Japońscy "anonimowi" uważają to prawo za drakońskie, więc zdecydowali się na zorganizowanie protestów. Jednak w ułożonym i grzecznym Kraju Kwitnącej Wiśni nie mogły one przebiegać tak, jak u nas.
Akcja odbyła się w sobotę, w Tokio. Około 80 osób w maskach Guya Fawkesa pojawiło się nagle na ulicach i zaczęło... wielkie sprzątanie. Przez około godzinę uczestnicy krążyli po mieście moknąc na lekkim deszczu, podnosząc każdy papierek i śmieć.

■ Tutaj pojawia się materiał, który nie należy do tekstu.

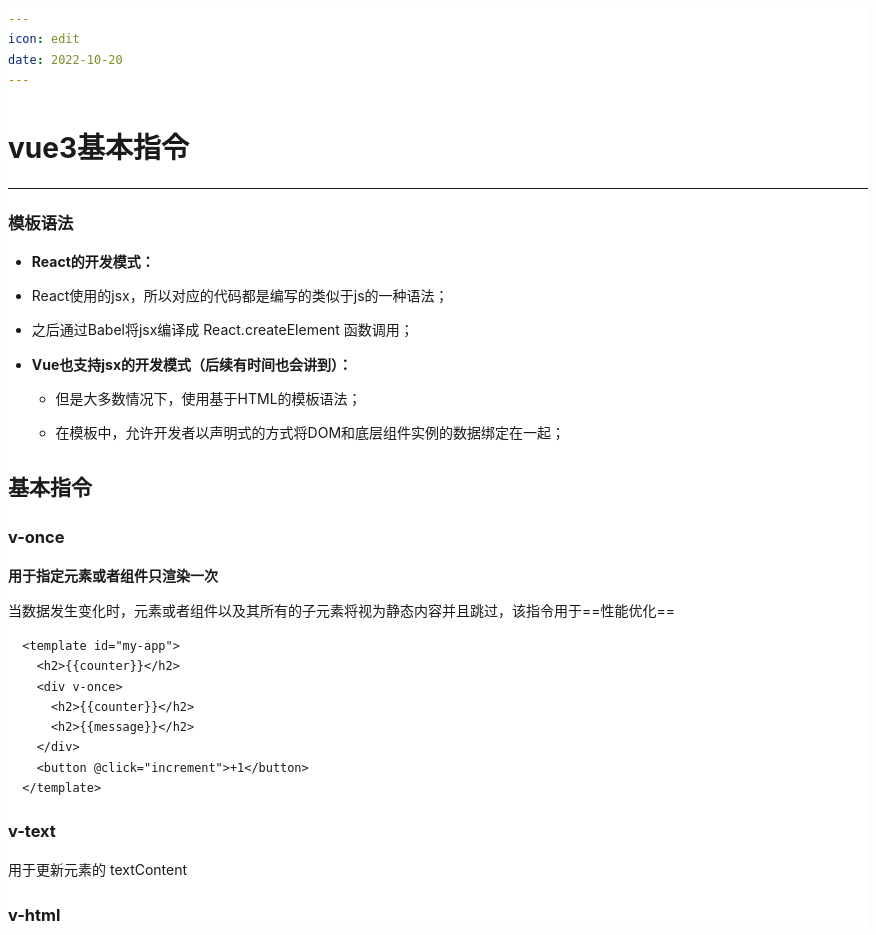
 ```yaml
---
icon: edit
date: 2022-10-20
---
```


# vue3基本指令

---



### 模板语法

-  **React的开发模式：**
  - React使用的jsx，所以对应的代码都是编写的类似于js的一种语法； 
  - 之后通过Babel将jsx编译成 React.createElement 函数调用；

- **Vue也支持jsx的开发模式（后续有时间也会讲到）：**

  - 但是大多数情况下，使用基于HTML的模板语法； 

  - 在模板中，允许开发者以声明式的方式将DOM和底层组件实例的数据绑定在一起；



## 基本指令

### v-once

**用于指定元素或者组件只渲染一次**

当数据发生变化时，元素或者组件以及其所有的子元素将视为静态内容并且跳过，该指令用于==性能优化==

```vue
  <template id="my-app">
    <h2>{{counter}}</h2>
    <div v-once>
      <h2>{{counter}}</h2>
      <h2>{{message}}</h2>
    </div>
    <button @click="increment">+1</button>
  </template>

```





### v-text

用于更新元素的 textContent



### v-html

Grupa oświadczyła w sieci, że:
"Odcinamy się od ataków na serwery rządowe. Nie chcemy także protestować w sposób tak głośny jak przeciwnicy energii jądrowej. Chcemy zwiększyć świadomość wśród obywateli, a do tego trzeba przykuć ich uwagę. Szukamy rozwiązań konstruktywnych i kreatywnych."
Jeden z "rzeczników" dodał:
"Poza granicami Japonii akcja zapewne rozbawiła ludzi. Tutaj wzbudziła zainteresowanie. O to nam chodziło."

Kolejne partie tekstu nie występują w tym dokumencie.